Elogio del guarda jurado

Tras una noche de dolor de muela, amanece un domingo gris y con un vientecillo frío y desagradable. Para colmo una de las primeras noticias que me saltan en redes es la intención del Ayuntamiento de Sevilla de vallar la plaza de España y cobrar entrada por visitarla. Mal coctel para el peor día de la semana.

Pensando en ello me acuerdo de los guardas jurados de parques y jardines. Figura de autoridad que se veía como un actor secundario del entramado represor franquista pero, al fin y al cabo, una figura más del talante autoritario del Régimen. De hecho, aún en vida del General Franco, ya servía de mofa la profesión en el cine, sobre todo en esas comedias de los años predemocráticos centradas en paisajes urbanos madrileños usualmente, donde el personaje, un gallego Xan Das Bolas o un maño como Antonio Garisa, representaban la parodia del que, según el guionista de turno, se dedicaba a llamar la atención a las parejas que hacían manitas en un banco o a que los niños no pisaran el césped, porque pisar el césped era una de las reivindicaciones más democráticas y libertarias de los sesenta y primeros setenta del siglo pasado.

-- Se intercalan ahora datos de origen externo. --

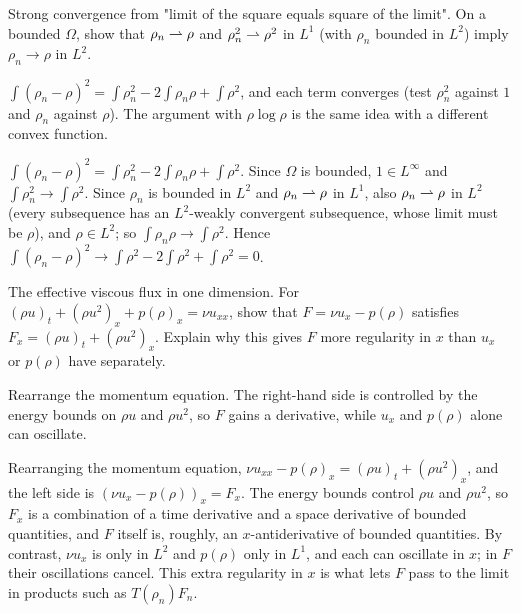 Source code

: \begin{exercise}
  Strong convergence from "limit of the square equals square of the limit". On a bounded $\Omega$, show that $\rho_n \weakto \rho$ and $\rho_n^2 \weakto \rho^2$ in $L^1$ (with $\rho_n$ bounded in $L^2$) imply $\rho_n \to \rho$ in $L^2$.
  \begin{hint}
    $\int(\rho_n - \rho)^2 = \int\rho_n^2 - 2\int\rho_n\rho + \int\rho^2$, and each term converges (test $\rho_n^2$ against $1$ and $\rho_n$ against $\rho$). The argument with $\rho\log\rho$ is the same idea with a different convex function.
  \end{hint}
  \begin{solution}
    $\int(\rho_n - \rho)^2 = \int\rho_n^2 - 2\int\rho_n\rho + \int\rho^2$. Since $\Omega$ is bounded, $1 \in L^\infty$ and $\int\rho_n^2 \to \int\rho^2$. Since $\rho_n$ is bounded in $L^2$ and $\rho_n \weakto \rho$ in $L^1$, also $\rho_n \weakto \rho$ in $L^2$ (every subsequence has an $L^2$-weakly convergent subsequence, whose limit must be $\rho$), and $\rho \in L^2$; so $\int\rho_n\rho \to \int\rho^2$. Hence $\int(\rho_n - \rho)^2 \to \int\rho^2 - 2\int\rho^2 + \int\rho^2 = 0$.
  \end{solution}
\end{exercise}

\begin{exercise}
  The effective viscous flux in one dimension. For $(\rho u)_t + (\rho u^2)_x + p(\rho)_x = \nu u_{xx}$, show that $F = \nu u_x - p(\rho)$ satisfies $F_x = (\rho u)_t + (\rho u^2)_x$. Explain why this gives $F$ more regularity in $x$ than $u_x$ or $p(\rho)$ have separately.
  \begin{hint}
    Rearrange the momentum equation. The right-hand side is controlled by the energy bounds on $\rho u$ and $\rho u^2$, so $F$ gains a derivative, while $u_x$ and $p(\rho)$ alone can oscillate.
  \end{hint}
  \begin{solution}
    Rearranging the momentum equation, $\nu u_{xx} - p(\rho)_x = (\rho u)_t + (\rho u^2)_x$, and the left side is $(\nu u_x - p(\rho))_x = F_x$. The energy bounds control $\rho u$ and $\rho u^2$, so $F_x$ is a combination of a time derivative and a space derivative of bounded quantities, and $F$ itself is, roughly, an $x$-antiderivative of bounded quantities. By contrast, $\nu u_x$ is only in $L^2$ and $p(\rho)$ only in $L^1$, and each can oscillate in $x$; in $F$ their oscillations cancel. This extra regularity in $x$ is what lets $F$ pass to the limit in products such as $T(\rho_n)F_n$.
  \end{solution}
\end{exercise}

Conseguida la supresión de aquellos vigilantes de terno tres cuartos marrón, con verde o rojo en las solapas de grandes botones y bandolera de cuero cruzada con la placa en plan sheriff del cargo, los ayuntamientos se dedicaron a vallar y poner cancelas a lo que antes eran terrenos de libre acceso. La reja, tan opresora y dictatorial, le ganó la partida en Democracia al vigilante, propiciando de paso unos cientos de parados más en esa escala que iría subiendo como la espuma desde 1975 y que no ha parado de crecer.  

Antonio Mingote de guarda jurado

No sé en qué habrá quedado la ocurrencia del Ayuntamiento hispalense de reinstaurar a los serenos, un poco versión nocturna de aquellos vigilantes de parques y jardines investidos de autoridad que, como San Pedro, en su iconografía destacaba el manojo de llaves, pues entonces eran tan grandes los hierros de apertura de los portales que los vecinos delegaban en los serenos la misión de abrir el edificio cerrado a altas horas de la noche. Lo que no cabe duda es que, viendo el desparpajo y la poca vergüenza que muchos se gastan hoy, así como el inmenso deterioro del principio de autoridad actual, dudo mucho que, en cuanto a seguridad y vigilancia, tales serenos modernos sean válidos para algo.   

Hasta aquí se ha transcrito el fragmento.